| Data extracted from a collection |
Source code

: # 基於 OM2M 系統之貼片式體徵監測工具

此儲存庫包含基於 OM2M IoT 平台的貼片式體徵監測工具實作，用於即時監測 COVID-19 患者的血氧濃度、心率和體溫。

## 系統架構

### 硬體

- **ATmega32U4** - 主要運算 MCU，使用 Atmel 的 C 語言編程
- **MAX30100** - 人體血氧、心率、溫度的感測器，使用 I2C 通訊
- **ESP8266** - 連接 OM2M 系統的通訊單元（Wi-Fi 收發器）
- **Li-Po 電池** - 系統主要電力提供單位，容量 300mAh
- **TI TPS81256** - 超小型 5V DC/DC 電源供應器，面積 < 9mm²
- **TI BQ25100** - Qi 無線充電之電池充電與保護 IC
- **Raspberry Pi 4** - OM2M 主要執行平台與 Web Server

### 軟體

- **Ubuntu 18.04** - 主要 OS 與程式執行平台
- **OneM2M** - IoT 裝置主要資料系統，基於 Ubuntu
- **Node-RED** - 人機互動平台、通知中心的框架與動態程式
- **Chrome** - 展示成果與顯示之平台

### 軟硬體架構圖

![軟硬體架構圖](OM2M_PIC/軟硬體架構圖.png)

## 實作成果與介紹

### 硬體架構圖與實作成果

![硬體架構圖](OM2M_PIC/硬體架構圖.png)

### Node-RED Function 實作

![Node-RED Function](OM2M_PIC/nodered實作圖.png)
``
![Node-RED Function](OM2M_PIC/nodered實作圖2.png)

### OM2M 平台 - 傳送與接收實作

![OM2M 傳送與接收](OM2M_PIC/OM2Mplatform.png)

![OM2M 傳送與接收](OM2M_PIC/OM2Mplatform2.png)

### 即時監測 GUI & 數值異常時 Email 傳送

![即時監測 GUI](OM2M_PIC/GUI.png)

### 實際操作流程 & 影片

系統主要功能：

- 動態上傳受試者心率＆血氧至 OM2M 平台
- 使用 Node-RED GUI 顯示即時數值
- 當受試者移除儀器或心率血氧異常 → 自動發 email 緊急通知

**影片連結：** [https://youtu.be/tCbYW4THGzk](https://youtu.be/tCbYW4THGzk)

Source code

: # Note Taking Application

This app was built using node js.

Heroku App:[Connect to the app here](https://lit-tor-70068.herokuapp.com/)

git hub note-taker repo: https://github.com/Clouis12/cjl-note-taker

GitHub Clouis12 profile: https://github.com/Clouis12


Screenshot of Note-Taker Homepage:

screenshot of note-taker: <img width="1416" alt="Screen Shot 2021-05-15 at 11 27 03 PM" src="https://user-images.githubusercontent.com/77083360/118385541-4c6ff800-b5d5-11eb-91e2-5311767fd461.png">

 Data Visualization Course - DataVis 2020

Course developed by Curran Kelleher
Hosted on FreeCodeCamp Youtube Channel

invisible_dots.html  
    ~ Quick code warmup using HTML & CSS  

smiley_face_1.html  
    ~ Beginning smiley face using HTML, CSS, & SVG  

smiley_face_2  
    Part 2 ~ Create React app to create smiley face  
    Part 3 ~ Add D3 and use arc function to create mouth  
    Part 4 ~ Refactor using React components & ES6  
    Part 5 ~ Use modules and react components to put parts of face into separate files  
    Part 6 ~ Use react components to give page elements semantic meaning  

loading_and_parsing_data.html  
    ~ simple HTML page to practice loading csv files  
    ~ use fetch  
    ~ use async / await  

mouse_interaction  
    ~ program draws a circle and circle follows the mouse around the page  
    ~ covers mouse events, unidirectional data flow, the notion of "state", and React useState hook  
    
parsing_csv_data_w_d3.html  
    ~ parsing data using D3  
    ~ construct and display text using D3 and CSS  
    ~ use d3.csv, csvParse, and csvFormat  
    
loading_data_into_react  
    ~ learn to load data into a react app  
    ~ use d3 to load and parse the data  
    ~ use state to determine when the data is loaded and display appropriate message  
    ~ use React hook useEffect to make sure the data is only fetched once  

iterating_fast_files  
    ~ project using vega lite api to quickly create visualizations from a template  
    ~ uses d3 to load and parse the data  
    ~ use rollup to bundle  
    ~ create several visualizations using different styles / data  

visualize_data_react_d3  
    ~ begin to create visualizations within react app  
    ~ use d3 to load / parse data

| Task objective |
Taking the lines above, repeat exactly those from the line that contains "Part 2 ~ Create" through the line that contains "iterating_fast_files", and both of those lines as well. Include nothing else.

| Reply |
    Part 2 ~ Create React app to create smiley face  
    Part 3 ~ Add D3 and use arc function to create mouth  
    Part 4 ~ Refactor using React components & ES6  
    Part 5 ~ Use modules and react components to put parts of face into separate files  
    Part 6 ~ Use react components to give page elements semantic meaning  

loading_and_parsing_data.html  
    ~ simple HTML page to practice loading csv files  
    ~ use fetch  
    ~ use async / await  

mouse_interaction  
    ~ program draws a circle and circle follows the mouse around the page  
    ~ covers mouse events, unidirectional data flow, the notion of "state", and React useState hook  
    
parsing_csv_data_w_d3.html  
    ~ parsing data using D3  
    ~ construct and display text using D3 and CSS  
    ~ use d3.csv, csvParse, and csvFormat  
    
loading_data_into_react  
    ~ learn to load data into a react app  
    ~ use d3 to load and parse the data  
    ~ use state to determine when the data is loaded and display appropriate message  
    ~ use React hook useEffect to make sure the data is only fetched once  

iterating_fast_files  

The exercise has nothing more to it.